ただし、上記に該当する中小企業であっても、次の(1)~(5)のいずれかに該当する者は、大企業(資本金10億円以上)とみなされます(みなし大企業)。
同様に、次の(1)~(5)で「大企業」とされている部分が「中堅企業」である場合には、みなし中堅企業の扱いとなります。また、(6)に定める事業者に該当する者は中小企業者から除き、中堅企業として扱います。みなし中堅企業及び(6)に定める事業者は、中堅
企業等として申請をしていただくことができます。
(1)発行済株式の総数又は出資価格の総額の2分の1以上を同一の大企業が所有している中小企業者
(2)発行済株式の総数又は出資価格の総額の3分の2以上を大企業が所有している中小企業者
(3)大企業の役員又は職員を兼ねている者が役員総数の2分の1以上を占めている中小企業者
(4)発行済株式の総数又は出資価格の総額を(1)~(3)に該当する中小企業者が所有している中小企業者
(5)(1)~(3)に該当する中小企業者の役員又は職員を兼ねている者が役員総数の全てを占めている中小企業者。
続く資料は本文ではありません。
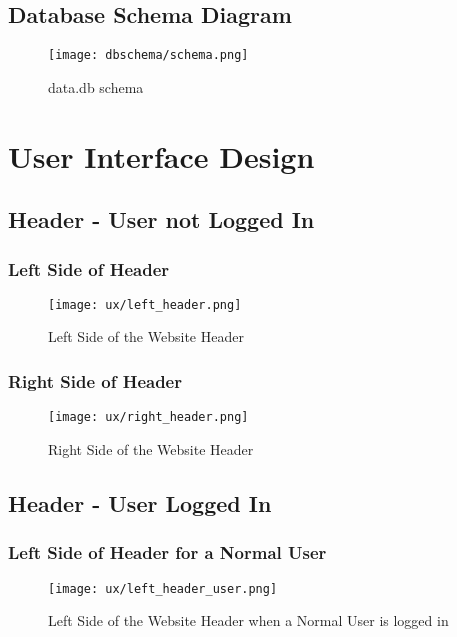 \subsection{Database Schema Diagram}

\begin{figure}[H]
\hspace{-2cm} 
\texttt{[image: dbschema/schema.png]}
\caption{data.db schema}
\label{database_schema}
\end{figure}

\section{User Interface Design}

\subsection{Header - User not Logged In}

\subsubsection{Left Side of Header}
\begin{figure}[H]
\begin{center}
\texttt{[image: ux/left\_header.png]}
\end{center} 
\caption{Left Side of the Website Header}
\label{ux_left_header}
\end{figure}

\subsubsection{Right Side of Header}
\begin{figure}[H]
\begin{center}
\texttt{[image: ux/right\_header.png]}
\end{center} 
\caption{Right Side of the Website Header}
\label{ux_right_header}
\end{figure}

\subsection{Header - User Logged In}

\subsubsection{Left Side of Header for a Normal User}
\begin{figure}[H]
\begin{center}
\texttt{[image: ux/left\_header\_user.png]}
\end{center} 
\caption{Left Side of the Website Header when a Normal User is logged in}
\label{ux_left_header_user}
\end{figure}

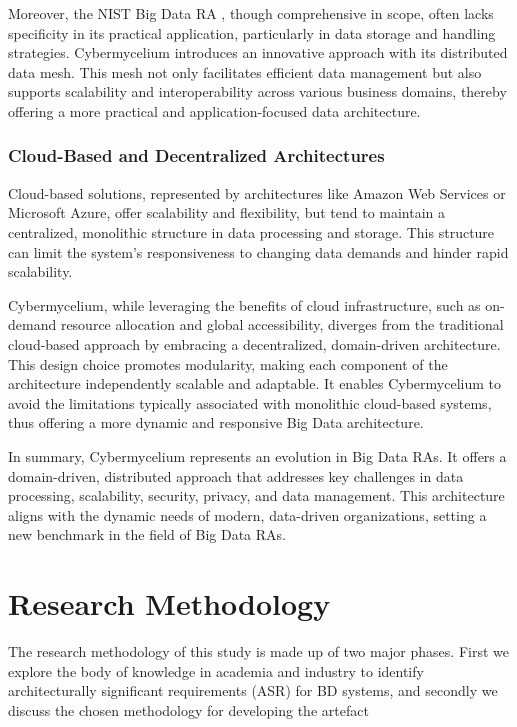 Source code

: \documentclass[review]{elsarticle}
\begin{document}
Moreover, the NIST Big Data RA \cite{Chang}, though comprehensive in scope, often lacks specificity in its practical application, particularly in data storage and handling strategies. Cybermycelium introduces an innovative approach with its distributed data mesh. This mesh not only facilitates efficient data management but also supports scalability and interoperability across various business domains, thereby offering a more practical and application-focused data architecture.

\subsubsection{Cloud-Based and Decentralized Architectures}
Cloud-based solutions, represented by architectures like Amazon Web Services or Microsoft Azure, offer scalability and flexibility, but tend to maintain a centralized, monolithic structure in data processing and storage. This structure can limit the system's responsiveness to changing data demands and hinder rapid scalability. 

Cybermycelium, while leveraging the benefits of cloud infrastructure, such as on-demand resource allocation and global accessibility, diverges from the traditional cloud-based approach by embracing a decentralized, domain-driven architecture. This design choice promotes modularity, making each component of the architecture independently scalable and adaptable. It enables Cybermycelium to avoid the limitations typically associated with monolithic cloud-based systems, thus offering a more dynamic and responsive Big Data architecture.


In summary, Cybermycelium represents an evolution in Big Data RAs. It offers a domain-driven, distributed approach that addresses key challenges in data processing, scalability, security, privacy, and data management. This architecture aligns with the dynamic needs of modern, data-driven organizations, setting a new benchmark in the field of Big Data RAs.




 
\section{Research Methodology} \label{RM-section}

The research methodology of this study is made up of two major phases. First we explore the body of knowledge in academia and industry to identify architecturally significant requirements (ASR) for BD systems, and secondly we discuss the chosen methodology for developing the artefact
\end{document}
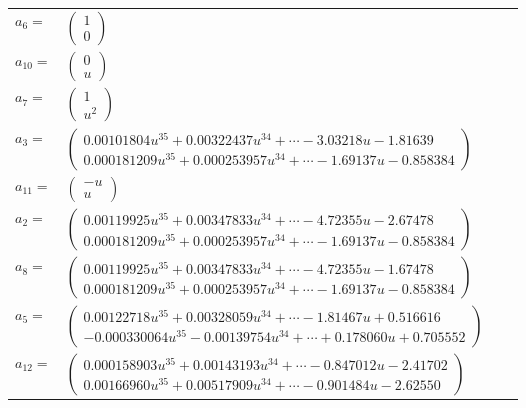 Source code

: \documentclass[1p]{elsarticle_modified}
\theoremstyle{definition}
\begin{document}
\begin{tabular}{m{7pt} m{180pt} m{7pt} m{180pt} }
\flushright $a_{6}=$&$\begin{pmatrix}1\\0\end{pmatrix}$ \\
\flushright $a_{10}=$&$\begin{pmatrix}0\\u\end{pmatrix}$ \\
\flushright $a_{7}=$&$\begin{pmatrix}1\\u^2\end{pmatrix}$ \\
\flushright $a_{3}=$&$\begin{pmatrix}0.00101804 u^{35}+0.00322437 u^{34}+\cdots-3.03218 u-1.81639\\0.000181209 u^{35}+0.000253957 u^{34}+\cdots-1.69137 u-0.858384\end{pmatrix}$ \\
\flushright $a_{11}=$&$\begin{pmatrix}- u\\u\end{pmatrix}$ \\
\flushright $a_{2}=$&$\begin{pmatrix}0.00119925 u^{35}+0.00347833 u^{34}+\cdots-4.72355 u-2.67478\\0.000181209 u^{35}+0.000253957 u^{34}+\cdots-1.69137 u-0.858384\end{pmatrix}$ \\
\flushright $a_{8}=$&$\begin{pmatrix}0.00119925 u^{35}+0.00347833 u^{34}+\cdots-4.72355 u-1.67478\\0.000181209 u^{35}+0.000253957 u^{34}+\cdots-1.69137 u-0.858384\end{pmatrix}$ \\
\flushright $a_{5}=$&$\begin{pmatrix}0.00122718 u^{35}+0.00328059 u^{34}+\cdots-1.81467 u+0.516616\\-0.000330064 u^{35}-0.00139754 u^{34}+\cdots+0.178060 u+0.705552\end{pmatrix}$ \\
\flushright $a_{12}=$&$\begin{pmatrix}0.000158903 u^{35}+0.00143193 u^{34}+\cdots-0.847012 u-2.41702\\0.00166960 u^{35}+0.00517909 u^{34}+\cdots-0.901484 u-2.62550\end{pmatrix}$ \\

\end{tabular}
\end{document}
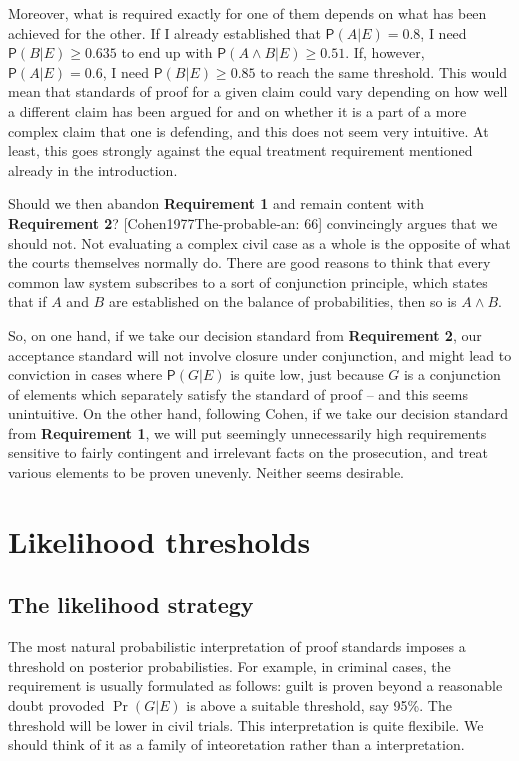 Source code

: \documentclass[10pt,dvipsnames,enabledeprecatedfontcommands]{scrartcl}
\newcommand{\et}{\wedge}
\newcommand{\pr}[1]{\mathsf{P}(#1)}
\begin{document}
Moreover, what is required exactly for one of them depends on what has
been achieved for the other. If I already established that
\(\pr{A\vert E}=0.8\), I need \(\pr{B\vert E}\geq 0.635\) to end up with
\(\pr{A\et B\vert E}\geq 0.51\). If, however, \(\pr{A\vert E}=0.6\), I
need \(\pr{B\vert E}\geq 0.85\) to reach the same threshold. This would
mean that standards of proof for a given claim could vary depending on
how well a different claim has been argued for and on whether it is a
part of a more complex claim that one is defending, and this does not
seem very intuitive. At least, this goes strongly against the equal
treatment requirement mentioned already in the introduction.

Should we then abandon \textbf{Requirement 1} and remain content with
\textbf{Requirement 2}? {[}Cohen1977The-probable-an: 66{]} convincingly
argues that we should not. Not evaluating a complex civil case as a
whole is the opposite of what the courts themselves normally do. There
are good reasons to think that every common law system subscribes to a
sort of conjunction principle, which states that if \(A\) and \(B\) are
established on the balance of probabilities, then so is \(A\et B\).

So, on one hand, if we take our decision standard from
\textbf{Requirement 2}, our acceptance standard will not involve closure
under conjunction, and might lead to conviction in cases where
\(\pr{G\vert E}\) is quite low, just because \(G\) is a conjunction of
elements which separately satisfy the standard of proof -- and this
seems unintuitive. On the other hand, following Cohen, if we take our
decision standard from \textbf{Requirement 1}, we will put seemingly
unnecessarily high requirements sensitive to fairly contingent and
irrelevant facts on the prosecution, and treat various elements to be
proven unevenly. Neither seems desirable.

\section{Likelihood thresholds}\label{likelihood-thresholds}

\subsection{The likelihood strategy}\label{the-likelihood-strategy}

The most natural probabilistic interpretation of proof standards imposes
a threshold on posterior probabilisties. For example, in criminal cases,
the requirement is usually formulated as follows: guilt is proven beyond
a reasonable doubt provoded \(\Pr(G | E)\) is above a suitable
threshold, say 95\%. The threshold will be lower in civil trials. This
interpretation is quite flexibile. We should think of it as a family of
inteoretation rather than a interpretation.
\end{document}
(6)応募申請時点において、確定している(申告済みの)直近過去3年分の各年又は各事業年度の課税所得の年平均額が15億円を超える中小企業者
※1 大企業とは、中小企業基本法に規定する中小企業者以外の者であり、資本金及び従業員数がともに上記「中小企業」の表の数字を超え、中堅企業にも該当しない場合、大企業に該当します。海外企業についても、資本金及び従業員数がともに上記「中小企業」の表の数字を超え、中堅企業にも該当しない場合、大企業に該当します。また、自治体等の公的機関に関しても、中小企業基本法の範囲外であり、大企業に該当します。ただし、以下が株式を保有する場合は、その保有比率等をもって上記のみなし大企業の規定を適用しません。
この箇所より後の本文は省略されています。